An exact copy of every entry is required, without the pictures.

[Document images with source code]

= Beginning of Section =

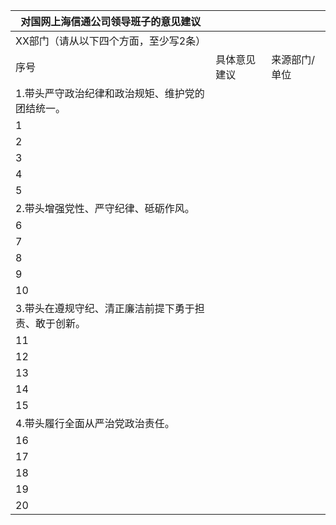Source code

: | 对国网上海信通公司领导班子的意见建议                 |              |               |
| ---------------------------------------------------- | ------------ | ------------- |
| XX部门（请从以下四个方面，至少写2条）                |              |               |
| 序号                                                 | 具体意见建议 | 来源部门/单位 |
| 1.带头严守政治纪律和政治规矩、维护党的团结统一。     |              |               |
| 1                                                    |              |               |
| 2                                                    |              |               |
| 3                                                    |              |               |
| 4                                                    |              |               |
| 5                                                    |              |               |
| 2.带头增强党性、严守纪律、砥砺作风。                 |              |               |
| 6                                                    |              |               |
| 7                                                    |              |               |
| 8                                                    |              |               |
| 9                                                    |              |               |
| 10                                                   |              |               |
| 3.带头在遵规守纪、清正廉洁前提下勇于担责、敢于创新。 |              |               |
| 11                                                   |              |               |
| 12                                                   |              |               |
| 13                                                   |              |               |
| 14                                                   |              |               |
| 15                                                   |              |               |
| 4.带头履行全面从严治党政治责任。                     |              |               |
| 16                                                   |              |               |
| 17                                                   |              |               |
| 18                                                   |              |               |
| 19                                                   |              |               |
| 20                                                   |              |               |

= End of Section =

Answer box ->
Source code

: | 对国网上海信通公司领导班子的意见建议                 |              |               |
| ---------------------------------------------------- | ------------ | ------------- |
| XX部门（请从以下四个方面，至少写2条）                |              |               |
| 序号                                                 | 具体意见建议 | 来源部门/单位 |
| 1.带头严守政治纪律和政治规矩、维护党的团结统一。     |              |               |
| 1                                                    |              |               |
| 2                                                    |              |               |
| 3                                                    |              |               |
| 4                                                    |              |               |
| 5                                                    |              |               |
| 2.带头增强党性、严守纪律、砥砺作风。                 |              |               |
| 6                                                    |              |               |
| 7                                                    |              |               |
| 8                                                    |              |               |
| 9                                                    |              |               |
| 10                                                   |              |               |
| 3.带头在遵规守纪、清正廉洁前提下勇于担责、敢于创新。 |              |               |
| 11                                                   |              |               |
| 12                                                   |              |               |
| 13                                                   |              |               |
| 14                                                   |              |               |
| 15                                                   |              |               |
| 4.带头履行全面从严治党政治责任。                     |              |               |
| 16                                                   |              |               |
| 17                                                   |              |               |
| 18                                                   |              |               |
| 19                                                   |              |               |
| 20                                                   |              |               |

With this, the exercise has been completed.